ஐ.எஸ்.எஸ்.என்: 2167-7670
Siavash H. Sohrab
Boltzmann statistical mechanics governs dynamics of all systems composed of large numbers of weakly interacting particles. Stochastic quantum fields and classical hydrodynamic fields share a common foundation based on universal view of statistical mechanics that is valid across diverse scales of space and time from cosmic to photonic schematically shown in Fig. 1. Because classical thermodynamics is also founded on statistical mechanics, the same degree of universality could therefore be attributed to the science of thermodynamics. Recently, a quantum mechanical foundation of turbulence was suggested based on the fact that energy spectrum of stationary isotropic turbulence is governed by Planck distribution function.

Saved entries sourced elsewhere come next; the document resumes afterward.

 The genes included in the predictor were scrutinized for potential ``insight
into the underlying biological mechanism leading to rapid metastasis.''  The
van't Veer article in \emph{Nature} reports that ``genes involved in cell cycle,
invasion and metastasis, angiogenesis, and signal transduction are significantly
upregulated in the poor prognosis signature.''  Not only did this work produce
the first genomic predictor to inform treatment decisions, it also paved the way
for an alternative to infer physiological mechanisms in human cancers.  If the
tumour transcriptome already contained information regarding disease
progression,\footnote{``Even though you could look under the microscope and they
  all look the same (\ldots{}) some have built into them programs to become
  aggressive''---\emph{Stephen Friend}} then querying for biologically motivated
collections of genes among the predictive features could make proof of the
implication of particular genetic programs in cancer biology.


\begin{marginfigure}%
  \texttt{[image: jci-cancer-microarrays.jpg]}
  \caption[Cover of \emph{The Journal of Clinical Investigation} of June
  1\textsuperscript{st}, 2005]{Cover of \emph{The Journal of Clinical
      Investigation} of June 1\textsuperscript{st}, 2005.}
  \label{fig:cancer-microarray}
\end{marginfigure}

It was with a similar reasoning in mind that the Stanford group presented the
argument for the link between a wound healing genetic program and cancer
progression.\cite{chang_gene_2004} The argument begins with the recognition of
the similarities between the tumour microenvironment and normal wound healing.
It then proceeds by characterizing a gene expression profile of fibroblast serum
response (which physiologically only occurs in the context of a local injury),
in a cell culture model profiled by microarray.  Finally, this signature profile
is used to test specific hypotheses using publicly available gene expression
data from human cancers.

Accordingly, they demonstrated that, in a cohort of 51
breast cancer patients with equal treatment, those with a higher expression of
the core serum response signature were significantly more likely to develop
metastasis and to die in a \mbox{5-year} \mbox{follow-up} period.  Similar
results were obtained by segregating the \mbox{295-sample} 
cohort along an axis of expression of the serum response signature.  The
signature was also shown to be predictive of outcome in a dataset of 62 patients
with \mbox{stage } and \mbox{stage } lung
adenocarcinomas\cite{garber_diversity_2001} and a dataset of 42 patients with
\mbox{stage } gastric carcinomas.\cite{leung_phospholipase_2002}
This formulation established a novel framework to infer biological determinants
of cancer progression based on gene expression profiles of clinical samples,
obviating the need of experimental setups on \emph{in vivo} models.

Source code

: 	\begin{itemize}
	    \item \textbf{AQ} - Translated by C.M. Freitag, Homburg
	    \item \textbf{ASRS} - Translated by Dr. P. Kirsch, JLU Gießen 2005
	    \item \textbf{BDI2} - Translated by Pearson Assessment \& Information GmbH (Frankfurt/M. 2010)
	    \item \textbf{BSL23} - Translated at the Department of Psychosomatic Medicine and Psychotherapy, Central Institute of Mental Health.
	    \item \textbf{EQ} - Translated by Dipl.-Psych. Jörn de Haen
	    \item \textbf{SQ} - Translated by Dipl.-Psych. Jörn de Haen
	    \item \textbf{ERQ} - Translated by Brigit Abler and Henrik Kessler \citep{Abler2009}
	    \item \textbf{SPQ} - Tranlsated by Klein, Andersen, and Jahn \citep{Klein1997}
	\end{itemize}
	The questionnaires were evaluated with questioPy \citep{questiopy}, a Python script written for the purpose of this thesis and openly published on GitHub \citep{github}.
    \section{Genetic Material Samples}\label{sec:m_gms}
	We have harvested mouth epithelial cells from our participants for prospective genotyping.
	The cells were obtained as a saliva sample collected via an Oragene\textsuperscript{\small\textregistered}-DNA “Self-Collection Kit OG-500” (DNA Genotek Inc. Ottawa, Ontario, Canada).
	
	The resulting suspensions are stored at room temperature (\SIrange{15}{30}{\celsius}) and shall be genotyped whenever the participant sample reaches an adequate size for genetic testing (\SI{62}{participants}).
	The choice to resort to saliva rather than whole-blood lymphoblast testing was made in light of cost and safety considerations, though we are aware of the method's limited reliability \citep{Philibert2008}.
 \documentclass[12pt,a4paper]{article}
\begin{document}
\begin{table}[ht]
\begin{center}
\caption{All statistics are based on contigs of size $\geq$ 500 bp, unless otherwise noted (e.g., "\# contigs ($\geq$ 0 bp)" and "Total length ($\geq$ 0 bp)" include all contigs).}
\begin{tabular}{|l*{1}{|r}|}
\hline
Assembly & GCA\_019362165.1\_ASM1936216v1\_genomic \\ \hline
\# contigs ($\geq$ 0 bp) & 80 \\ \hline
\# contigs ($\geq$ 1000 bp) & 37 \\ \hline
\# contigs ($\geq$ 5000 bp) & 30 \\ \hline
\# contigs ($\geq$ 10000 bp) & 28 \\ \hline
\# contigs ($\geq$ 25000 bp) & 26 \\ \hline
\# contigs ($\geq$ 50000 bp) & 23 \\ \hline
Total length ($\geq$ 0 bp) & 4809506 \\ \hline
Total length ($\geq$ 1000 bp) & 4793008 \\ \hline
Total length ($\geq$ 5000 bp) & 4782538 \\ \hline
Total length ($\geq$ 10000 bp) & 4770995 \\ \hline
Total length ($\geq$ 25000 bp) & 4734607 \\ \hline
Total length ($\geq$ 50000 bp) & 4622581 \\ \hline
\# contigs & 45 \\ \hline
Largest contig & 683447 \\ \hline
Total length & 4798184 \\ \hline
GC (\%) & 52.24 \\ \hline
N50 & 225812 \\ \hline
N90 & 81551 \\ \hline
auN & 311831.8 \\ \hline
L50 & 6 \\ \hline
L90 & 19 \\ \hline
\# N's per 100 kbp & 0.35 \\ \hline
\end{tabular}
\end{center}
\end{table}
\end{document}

Therefore, the gap between problems of quantum mechanics and turbulence was closed through connections between Cauchy, Euler, Bernoulli equations of hydrodynamics, Hamilton-Jacobi equation of classical mechanics, and finally Schrödinger equation of quantum mechanics.Also, derivation of invariant Schrödinger equation from invariant Bernoulli equation for incompressible potential flow revealed the universal role of quantum mechanics across the entire spectrum of scales of space and time shown in Fig. 1. The present talk will focus on some of the implications of a scale-invariant model of statistical mechanics to generalized thermodynamics. In particular, examples of the application of the model to the exceedingly large scale of cosmology, large scale of astrophysics, and much smaller scales of hydrodynamics, molecular-dynamics, electro-dynamics, and photonics will be presented. Attention will be particularly focused on small electrodynamic, photonic, and sub photonic scales. The scale-invariant feature of the model helps in extrapolation of the laws of nature to the very large (cosmological) and very small (sub photonic) scales thus facilitating the understanding of those domains of physical science that are less accessible to ordinary human intuition.